Breakdown of the Einstein's Equivalence Principle for a quantum body

TL;DR

This paper explores the theoretical breakdown of Einstein's Equivalence Principle in certain quantum superpositions of hydrogen atoms, showing that passive gravitational mass may not equal energy divided by c^2 in these cases.

Contribution

It introduces the concept of quantum ensembles, called Gravitational demons, where the equivalence principle is violated, expanding understanding of gravity's interaction with quantum states.

Findings

Most quantum ensembles obey Einstein's Equivalence Principle.

Superpositions of quantum states can break the equivalence principle.

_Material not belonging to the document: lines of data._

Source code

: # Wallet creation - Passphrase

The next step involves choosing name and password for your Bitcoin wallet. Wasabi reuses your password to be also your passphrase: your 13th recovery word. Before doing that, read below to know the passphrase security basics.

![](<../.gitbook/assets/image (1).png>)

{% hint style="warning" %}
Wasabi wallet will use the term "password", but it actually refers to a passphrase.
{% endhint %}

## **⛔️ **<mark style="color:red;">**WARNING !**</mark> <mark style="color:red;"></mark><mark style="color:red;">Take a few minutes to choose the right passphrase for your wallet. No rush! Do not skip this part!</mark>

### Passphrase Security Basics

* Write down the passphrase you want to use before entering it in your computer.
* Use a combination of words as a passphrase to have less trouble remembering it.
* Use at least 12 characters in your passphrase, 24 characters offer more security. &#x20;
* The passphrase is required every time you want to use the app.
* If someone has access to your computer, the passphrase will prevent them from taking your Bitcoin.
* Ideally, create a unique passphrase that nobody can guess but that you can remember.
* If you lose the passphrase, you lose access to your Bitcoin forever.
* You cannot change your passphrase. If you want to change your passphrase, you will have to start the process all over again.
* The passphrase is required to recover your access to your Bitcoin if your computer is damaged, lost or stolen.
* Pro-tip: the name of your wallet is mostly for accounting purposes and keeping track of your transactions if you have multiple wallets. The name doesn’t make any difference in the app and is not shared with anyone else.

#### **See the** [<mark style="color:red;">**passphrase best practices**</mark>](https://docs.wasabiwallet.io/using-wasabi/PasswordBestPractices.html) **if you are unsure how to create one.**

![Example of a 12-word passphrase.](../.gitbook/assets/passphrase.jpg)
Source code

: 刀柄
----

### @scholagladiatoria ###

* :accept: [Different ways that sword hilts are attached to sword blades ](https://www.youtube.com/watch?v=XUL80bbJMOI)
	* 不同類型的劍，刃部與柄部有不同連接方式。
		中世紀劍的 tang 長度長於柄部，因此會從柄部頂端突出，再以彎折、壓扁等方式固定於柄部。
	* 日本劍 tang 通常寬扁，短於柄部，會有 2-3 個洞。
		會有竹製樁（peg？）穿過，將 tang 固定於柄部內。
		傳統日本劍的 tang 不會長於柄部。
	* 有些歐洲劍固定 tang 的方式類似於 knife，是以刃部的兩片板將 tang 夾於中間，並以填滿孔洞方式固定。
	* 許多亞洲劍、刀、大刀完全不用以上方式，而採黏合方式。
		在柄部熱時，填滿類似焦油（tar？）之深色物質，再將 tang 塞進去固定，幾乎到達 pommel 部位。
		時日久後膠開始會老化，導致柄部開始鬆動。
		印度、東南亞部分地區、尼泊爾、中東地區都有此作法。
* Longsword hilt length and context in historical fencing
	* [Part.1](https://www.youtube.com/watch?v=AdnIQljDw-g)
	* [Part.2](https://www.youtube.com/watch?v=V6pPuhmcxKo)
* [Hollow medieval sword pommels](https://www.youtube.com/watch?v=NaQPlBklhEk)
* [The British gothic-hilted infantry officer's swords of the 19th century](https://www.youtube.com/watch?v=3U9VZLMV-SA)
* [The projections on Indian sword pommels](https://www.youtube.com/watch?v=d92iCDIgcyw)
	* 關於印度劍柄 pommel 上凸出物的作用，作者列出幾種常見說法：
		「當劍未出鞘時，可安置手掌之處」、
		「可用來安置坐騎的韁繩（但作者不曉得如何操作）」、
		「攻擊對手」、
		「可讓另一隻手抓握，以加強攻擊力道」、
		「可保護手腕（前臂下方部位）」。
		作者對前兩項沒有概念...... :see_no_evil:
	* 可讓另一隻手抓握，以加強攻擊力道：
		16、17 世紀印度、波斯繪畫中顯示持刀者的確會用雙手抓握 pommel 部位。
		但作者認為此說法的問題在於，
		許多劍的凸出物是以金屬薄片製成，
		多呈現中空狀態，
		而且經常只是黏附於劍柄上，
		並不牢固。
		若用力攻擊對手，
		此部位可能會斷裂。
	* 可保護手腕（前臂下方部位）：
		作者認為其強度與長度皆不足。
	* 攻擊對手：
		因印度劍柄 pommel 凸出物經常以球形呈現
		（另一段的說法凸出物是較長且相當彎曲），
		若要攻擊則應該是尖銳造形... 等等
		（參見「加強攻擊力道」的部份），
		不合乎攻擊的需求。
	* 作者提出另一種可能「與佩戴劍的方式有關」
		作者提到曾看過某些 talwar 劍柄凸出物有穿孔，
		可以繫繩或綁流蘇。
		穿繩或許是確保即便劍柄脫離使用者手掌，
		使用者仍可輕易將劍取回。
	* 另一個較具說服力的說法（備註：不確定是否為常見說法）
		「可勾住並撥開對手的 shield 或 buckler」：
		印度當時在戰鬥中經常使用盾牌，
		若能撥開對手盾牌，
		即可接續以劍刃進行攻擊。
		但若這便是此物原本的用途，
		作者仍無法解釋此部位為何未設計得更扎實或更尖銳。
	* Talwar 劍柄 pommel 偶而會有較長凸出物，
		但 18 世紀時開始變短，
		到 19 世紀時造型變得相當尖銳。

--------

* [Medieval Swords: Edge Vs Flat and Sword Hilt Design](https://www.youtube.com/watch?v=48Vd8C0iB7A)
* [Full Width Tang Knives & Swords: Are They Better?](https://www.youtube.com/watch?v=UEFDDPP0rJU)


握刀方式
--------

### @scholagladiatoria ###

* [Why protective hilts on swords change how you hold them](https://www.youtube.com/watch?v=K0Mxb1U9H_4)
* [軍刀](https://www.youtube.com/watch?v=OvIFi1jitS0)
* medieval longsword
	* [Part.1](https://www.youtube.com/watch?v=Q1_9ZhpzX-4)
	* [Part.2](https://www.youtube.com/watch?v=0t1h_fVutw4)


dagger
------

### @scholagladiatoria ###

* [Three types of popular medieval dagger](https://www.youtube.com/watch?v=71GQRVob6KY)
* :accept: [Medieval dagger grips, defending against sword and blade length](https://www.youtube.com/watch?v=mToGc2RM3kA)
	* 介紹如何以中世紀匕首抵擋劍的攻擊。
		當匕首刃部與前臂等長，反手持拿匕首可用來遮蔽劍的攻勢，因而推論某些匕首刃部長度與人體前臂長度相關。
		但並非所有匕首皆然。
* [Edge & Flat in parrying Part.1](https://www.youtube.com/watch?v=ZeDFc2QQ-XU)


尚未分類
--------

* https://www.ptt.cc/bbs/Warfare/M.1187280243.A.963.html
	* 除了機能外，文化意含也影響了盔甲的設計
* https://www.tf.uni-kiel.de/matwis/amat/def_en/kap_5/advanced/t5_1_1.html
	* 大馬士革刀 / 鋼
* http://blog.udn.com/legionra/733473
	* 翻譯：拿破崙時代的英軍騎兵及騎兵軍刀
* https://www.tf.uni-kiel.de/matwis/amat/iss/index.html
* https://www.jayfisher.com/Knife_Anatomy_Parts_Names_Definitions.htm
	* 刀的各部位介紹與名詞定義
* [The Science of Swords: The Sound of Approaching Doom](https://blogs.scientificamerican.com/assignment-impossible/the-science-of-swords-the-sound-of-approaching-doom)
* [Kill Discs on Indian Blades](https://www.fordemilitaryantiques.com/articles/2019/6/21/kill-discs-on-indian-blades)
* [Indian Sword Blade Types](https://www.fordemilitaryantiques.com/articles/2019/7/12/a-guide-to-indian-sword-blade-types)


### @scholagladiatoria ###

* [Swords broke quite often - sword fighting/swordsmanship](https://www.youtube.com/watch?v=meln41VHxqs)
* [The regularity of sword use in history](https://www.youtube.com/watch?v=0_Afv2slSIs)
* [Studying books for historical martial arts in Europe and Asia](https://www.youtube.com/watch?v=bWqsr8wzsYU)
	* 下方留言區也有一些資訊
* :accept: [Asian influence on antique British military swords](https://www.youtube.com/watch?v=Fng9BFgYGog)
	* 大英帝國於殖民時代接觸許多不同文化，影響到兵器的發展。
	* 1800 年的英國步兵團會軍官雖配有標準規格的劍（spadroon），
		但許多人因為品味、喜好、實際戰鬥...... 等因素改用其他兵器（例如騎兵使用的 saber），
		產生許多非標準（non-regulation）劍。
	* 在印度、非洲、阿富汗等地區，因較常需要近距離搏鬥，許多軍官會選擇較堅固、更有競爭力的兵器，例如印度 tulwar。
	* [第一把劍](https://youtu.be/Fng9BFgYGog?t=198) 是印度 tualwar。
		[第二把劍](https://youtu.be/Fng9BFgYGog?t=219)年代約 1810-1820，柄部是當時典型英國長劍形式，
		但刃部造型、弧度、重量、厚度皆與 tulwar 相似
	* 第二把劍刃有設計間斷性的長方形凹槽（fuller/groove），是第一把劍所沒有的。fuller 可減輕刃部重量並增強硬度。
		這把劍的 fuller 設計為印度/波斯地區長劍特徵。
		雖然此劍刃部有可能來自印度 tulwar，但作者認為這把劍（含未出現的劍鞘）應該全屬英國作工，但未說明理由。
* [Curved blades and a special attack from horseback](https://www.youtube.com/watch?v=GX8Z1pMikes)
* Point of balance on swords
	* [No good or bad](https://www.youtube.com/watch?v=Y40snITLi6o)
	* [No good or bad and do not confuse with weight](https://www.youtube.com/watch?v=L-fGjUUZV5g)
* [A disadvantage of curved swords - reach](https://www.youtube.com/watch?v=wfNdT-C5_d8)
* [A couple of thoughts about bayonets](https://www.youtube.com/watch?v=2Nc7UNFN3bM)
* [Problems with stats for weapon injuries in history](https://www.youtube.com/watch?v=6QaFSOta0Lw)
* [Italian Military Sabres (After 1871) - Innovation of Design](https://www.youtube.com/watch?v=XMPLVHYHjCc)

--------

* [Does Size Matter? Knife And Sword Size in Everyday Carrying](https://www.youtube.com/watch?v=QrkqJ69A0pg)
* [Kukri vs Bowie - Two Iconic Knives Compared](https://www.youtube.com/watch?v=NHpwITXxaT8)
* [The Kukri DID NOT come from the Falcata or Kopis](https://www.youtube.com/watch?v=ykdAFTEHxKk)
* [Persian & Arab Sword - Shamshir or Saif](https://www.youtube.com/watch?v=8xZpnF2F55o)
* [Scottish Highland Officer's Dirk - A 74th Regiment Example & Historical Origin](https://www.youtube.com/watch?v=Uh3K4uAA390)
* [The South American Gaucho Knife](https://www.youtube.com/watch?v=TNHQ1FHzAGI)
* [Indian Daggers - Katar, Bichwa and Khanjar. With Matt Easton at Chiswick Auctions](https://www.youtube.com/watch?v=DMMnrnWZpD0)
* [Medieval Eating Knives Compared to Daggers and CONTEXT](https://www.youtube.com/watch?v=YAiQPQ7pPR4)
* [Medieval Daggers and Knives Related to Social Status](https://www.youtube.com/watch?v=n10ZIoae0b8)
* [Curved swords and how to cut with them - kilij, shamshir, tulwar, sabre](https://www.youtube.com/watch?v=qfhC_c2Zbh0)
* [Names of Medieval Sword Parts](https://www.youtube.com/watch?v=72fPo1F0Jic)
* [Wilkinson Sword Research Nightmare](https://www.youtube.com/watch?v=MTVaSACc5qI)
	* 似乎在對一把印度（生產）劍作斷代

Potential laboratory experiments to test these effects are discussed.

Abstract

We review our recent theoretical results about inequivalence between passive gravitational mass and energy for a composite quantum body at a macroscopic level. In particular, we consider macroscopic ensembles of the simplest composite quantum bodies - hydrogen atoms. Our results are as follows. For the most ensembles, the Einstein's Equivalence Principle is valid. On the other hand, we discuss that for some special quantum ensembles - ensembles of the coherent superpositions of the stationary quantum states in the hydrogen atoms (which we call Gravitational demons) - the Equivalence Principle between passive gravitational mass and energy is broken. We show that, for such superpositions, the expectation values of passive gravitational masses are not related to the expectation values of energies by the famous Einstein's equation, i.e, $m_g \neq \frac{E}{c^2}$. Possible experiments at the Earth's laboratories are briefly discussed, in contrast to the numerous attempts and projects to discover the possible breakdown of the Einstein's Equivalence Principle during the space missions.